Disclosed herein is a modified terminal deoxynucleotidyl transferase (TdT) enzyme comprising at least one amino acid modification when compared to a wild type sequence, wherein the modification is selected from one or more of the amino acid regions WLLNRLINRLQNQGILLYYDIV, VAIF, MGA, MENHNQI, SEGPCLAFMRA, HAISSS, DQTKA, KGFHS, QADNA, HFTKMQK, SAAVCK, EAQA, TVRLI, GKEC, TPEMGK, DHFQK, LAAG, APPVDNF, FARHERKMLLDNHALYDKTKK, and DYIDP of the sequence of SEQ ID NO 1 or the homologous regions in other species.
Described herein is a modified terminal deoxynucleotidyl transferase (TdT) enzyme comprising at least the sequence ID 729:
or the equivalent homologous region in other species, wherein the sequence has one or more amino acid modifications in one or more of the amino acid regions WLLNRLINRLQNQGILLYYDIV, MENHNQI, SEGPCLAFMRA, HAISSS, DQTKA, KGFHS, QADNA, HFTKMQK, SAAVCK, EAQA, TVRLI, GKEC, TPEMGK, DHFQK, LAAG, APPVDNF, FARHERKMLLDNHALYDKTKK, and DYIDP of the sequence. The sequence above of 355 amino acids can be attached to other amino acids without affecting the function of the enzyme. For example there can be a further N-terminal sequence that is incorporated simply as a protease cleavage site, for example the sequence MENLYFQG.

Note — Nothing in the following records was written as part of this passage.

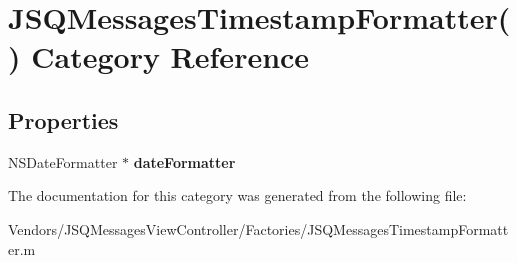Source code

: \hypertarget{category_j_s_q_messages_timestamp_formatter_07_08}{}\section{J\+S\+Q\+Messages\+Timestamp\+Formatter() Category Reference}
\label{category_j_s_q_messages_timestamp_formatter_07_08}
\subsection*{Properties}
\begin{DoxyCompactItemize}
\item 
\hypertarget{category_j_s_q_messages_timestamp_formatter_07_08_aec3a59a60bc0ee647217e1f63380a175}{}N\+S\+Date\+Formatter $\ast$ {\bfseries date\+Formatter}\label{category_j_s_q_messages_timestamp_formatter_07_08_aec3a59a60bc0ee647217e1f63380a175}

\end{DoxyCompactItemize}


The documentation for this category was generated from the following file\+:\begin{DoxyCompactItemize}
\item 
Vendors/\+J\+S\+Q\+Messages\+View\+Controller/\+Factories/J\+S\+Q\+Messages\+Timestamp\+Formatter.\+m\end{DoxyCompactItemize}
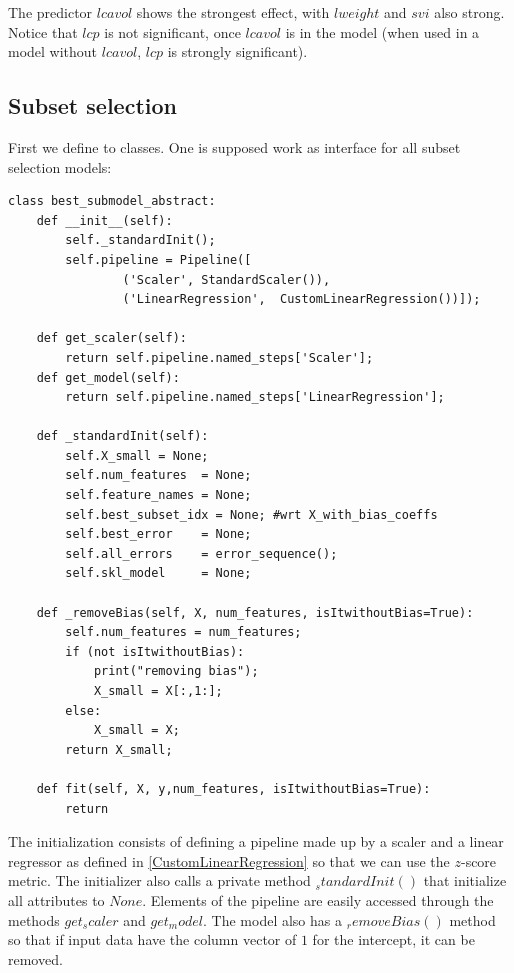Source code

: \documentclass[12pt, letterpaper]{article}
\theoremstyle{definition}
\begin{document}
The predictor $lcavol$ shows the strongest effect, with $lweight$ and $svi$ also strong. Notice that $lcp$ is not significant, once $lcavol$ is in the model (when used in a model without $lcavol$, $lcp$ is strongly significant).

\subsection{Subset selection}
First we define to classes. One is supposed work as interface for all subset selection models:
\begin{lstlisting}
class best_submodel_abstract:
    def __init__(self):
        self._standardInit();
        self.pipeline = Pipeline([
                ('Scaler', StandardScaler()), 
                ('LinearRegression',  CustomLinearRegression())]);  
    
    def get_scaler(self):
        return self.pipeline.named_steps['Scaler'];
    def get_model(self):
        return self.pipeline.named_steps['LinearRegression'];
        
    def _standardInit(self):
        self.X_small = None;
        self.num_features  = None;
        self.feature_names = None;
        self.best_subset_idx = None; #wrt X_with_bias_coeffs
        self.best_error    = None;
        self.all_errors    = error_sequence();
        self.skl_model     = None;   
        
    def _removeBias(self, X, num_features, isItwithoutBias=True):
        self.num_features = num_features;
        if (not isItwithoutBias):
            print("removing bias");
            X_small = X[:,1:];
        else:
            X_small = X;
        return X_small;
    
    def fit(self, X, y,num_features, isItwithoutBias=True):
        return
\end{lstlisting}
The initialization consists of defining a pipeline made up by a scaler and a linear regressor as defined in \ref{CustomLinearRegression} so that we can use the $z$-score metric. The initializer also calls a private method $_standardInit()$ that initialize all attributes to $None$. Elements of the pipeline are easily accessed through the methods $get_scaler$ and $get_model$.  The model also has a $_removeBias()$ method so that if input data have the column vector of $1$ for the intercept, it can be removed.
\end{document}
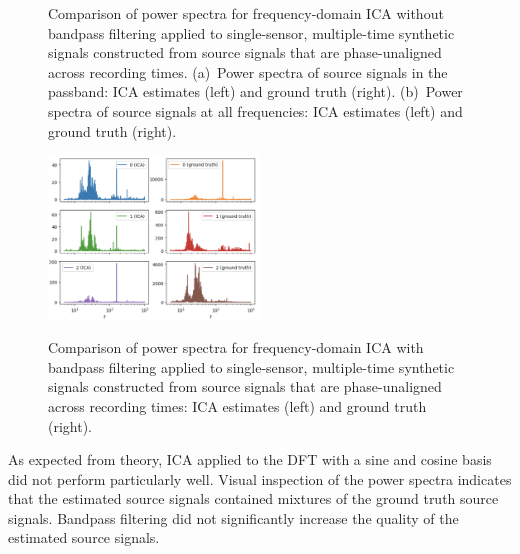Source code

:\documentclass[10pt]{article}
\begin{document}
\begin{figure}[ht]
    \vspace{0.1in}
    \begin{minipage}{0.85\linewidth}
    \caption{\label{fig:single-sensor-ica-freq-domain-phase-unaligned-without-filter-source-power-spectra}
        Comparison of power spectra for frequency-domain ICA without bandpass filtering
        applied to single-sensor, multiple-time synthetic signals constructed from source
        signals that are phase-unaligned across recording times.
        (a)~Power spectra of source signals in the passband: ICA estimates (left) and
        ground truth (right).
        (b)~Power spectra of source signals at all frequencies: ICA estimates (left)
        and ground truth (right).
    }
    \end{minipage}
\end{figure}

\begin{figure}[ht]
    \centering
    \includegraphics[width=0.5\textwidth]{single-sensor-ica-freq-domain-phase-unaligned-with-filter-source-power-spectra}
    \begin{minipage}{0.85\linewidth}
    \caption{\label{fig:single-sensor-ica-freq-domain-phase-unaligned-with-filter-source-power-spectra}}
        Comparison of power spectra for frequency-domain ICA with bandpass filtering
        applied to single-sensor, multiple-time synthetic signals constructed from source
        signals that are phase-unaligned across recording times: ICA estimates (left) and
        ground truth (right).
    \end{minipage}
\end{figure}

As expected from theory, ICA applied to the DFT with a sine and cosine basis did not
perform particularly well. Visual inspection of the power spectra indicates that the
estimated source signals contained mixtures of the ground truth source signals. Bandpass
filtering did not significantly increase the quality of the estimated source signals.
\end{document}
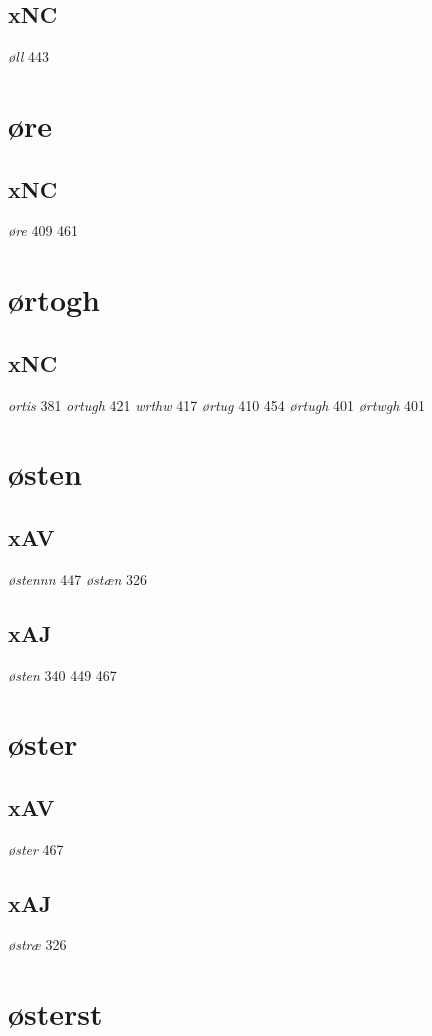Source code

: \documentclass[a4paper,twocolumn]{article}
\begin{document}
\subsection{xNC}
\label{sec:org4c0b1b0}
\emph{øll} 443 
\section{øre}
\label{sec:org1b57f1c}
\subsection{xNC}
\label{sec:orga70e7c4}
\emph{øre} 409 461 
\section{ørtogh}
\label{sec:orgbe2cbf8}
\subsection{xNC}
\label{sec:org2331c22}
\emph{ortis} 381 \emph{ortugh} 421 \emph{wrthw} 417 \emph{ørtug} 410 454 \emph{ørtugh} 401 \emph{ørtwgh} 401 
\section{østen}
\label{sec:orgbd3aeb1}
\subsection{xAV}
\label{sec:org5c58905}
\emph{østennn} 447 \emph{østæn} 326 
\subsection{xAJ}
\label{sec:org30e50a8}
\emph{østen} 340 449 467 
\section{øster}
\label{sec:org21f63c1}
\subsection{xAV}
\label{sec:org8c4477e}
\emph{øster} 467 
\subsection{xAJ}
\label{sec:org8f02c5c}
\emph{østræ} 326 
\section{østerst}
\label{sec:orgf2bb4cd}
\end{document}
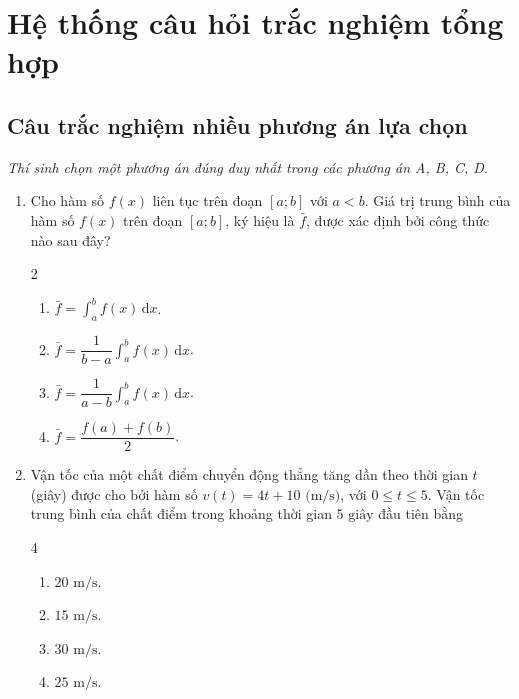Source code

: \documentclass[12pt]{article}
\begin{document}
	\newpage
	
	\section{Hệ thống câu hỏi trắc nghiệm tổng hợp}\label{sec:tracnghiem}
	
	\subsection{Câu trắc nghiệm nhiều phương án lựa chọn}
	\textit{Thí sinh chọn một phương án đúng duy nhất trong các phương án A, B, C, D.}
	
	\begin{enumerate}[label=\textbf{Câu \arabic*.}]
		\item Cho hàm số $f(x)$ liên tục trên đoạn $[a; b]$ với $a < b$. Giá trị trung bình của hàm số $f(x)$ trên đoạn $[a; b]$, ký hiệu là $\bar{f}$, được xác định bởi công thức nào sau đây?
		\begin{multicols}{2}
			\begin{enumerate}[label=\textbf{\Alph*.}]
				\item $\bar{f} = \displaystyle \int_a^b f(x)\,\mathrm{d}x$.
				\item $\bar{f} = \dfrac{1}{b - a} \displaystyle \int_a^b f(x)\,\mathrm{d}x$.
				\item $\bar{f} = \dfrac{1}{a - b} \displaystyle \int_a^b f(x)\,\mathrm{d}x$.
				\item $\bar{f} = \dfrac{f(a) + f(b)}{2}$.
			\end{enumerate}
		\end{multicols}
		
		\item Vận tốc của một chất điểm chuyển động thẳng tăng dần theo thời gian $t$ (giây) được cho bởi hàm số $v(t) = 4t + 10\text{ (m/s)}$, với $0 \le t \le 5$. Vận tốc trung bình của chất điểm trong khoảng thời gian $5\text{ giây}$ đầu tiên bằng
		\begin{multicols}{4}
			\begin{enumerate}[label=\textbf{\Alph*.}]
				\item $20\text{ m/s}$.
				\item $15\text{ m/s}$.
				\item $30\text{ m/s}$.
				\item $25\text{ m/s}$.
			\end{enumerate}
		\end{multicols}
		

\end{enumerate}
\end{document}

Disclosed is a modified terminal deoxynucleotidyl transferase (TdT) enzyme comprising at least one amino acid modification when compared to a wild type sequence SEQ ID NO 1 or the homologous amino acid sequence of a terminal deoxynucleotidyl transferase (TdT) enzyme in other species, wherein the modification is selected from one or more of the amino acid regions WLLNRLINRLQNQGILLYYDI, VAIF, MGA, ENHNQ, FMRA, HAI, TKA, FHS, QADNA, MQK, SAAVCK, EAQA, TVR, KEC, TPEMGK, DHFQ, LAAG, APPVDN, FARHERKMLLDNHA, and YIDP of the sequence of SEQ ID NO 1 or the homologous regions in other species.
Further disclosed is a modified terminal deoxynucleotidyl transferase (TdT) enzyme comprising at least two amino acid modifications when compared to a wild type sequence SEQ ID NO 1 or the homologous amino acid sequence of a terminal deoxynucleotidyl transferase (TdT) enzyme in other species, wherein;
a. a first modification is within the amino acid region WLLNRLINRLQNQGILLYYDIV of the sequence of SEQ ID NO 1 or the homologous region in other species; and
b. a second modification is selected from one or more of the amino acid regions VAIF, MGA, ENHNQ, FMRA, HAI, TKA, FHS, QADNA, MQK, SAAVCK, EAQA, TVR, KEC, TPEMGK, DHFQ, LAAG, APPVDN, FARHERKMLLDNHA, and YIDP of the sequence of SEQ ID NO 1 or the homologous regions in other species.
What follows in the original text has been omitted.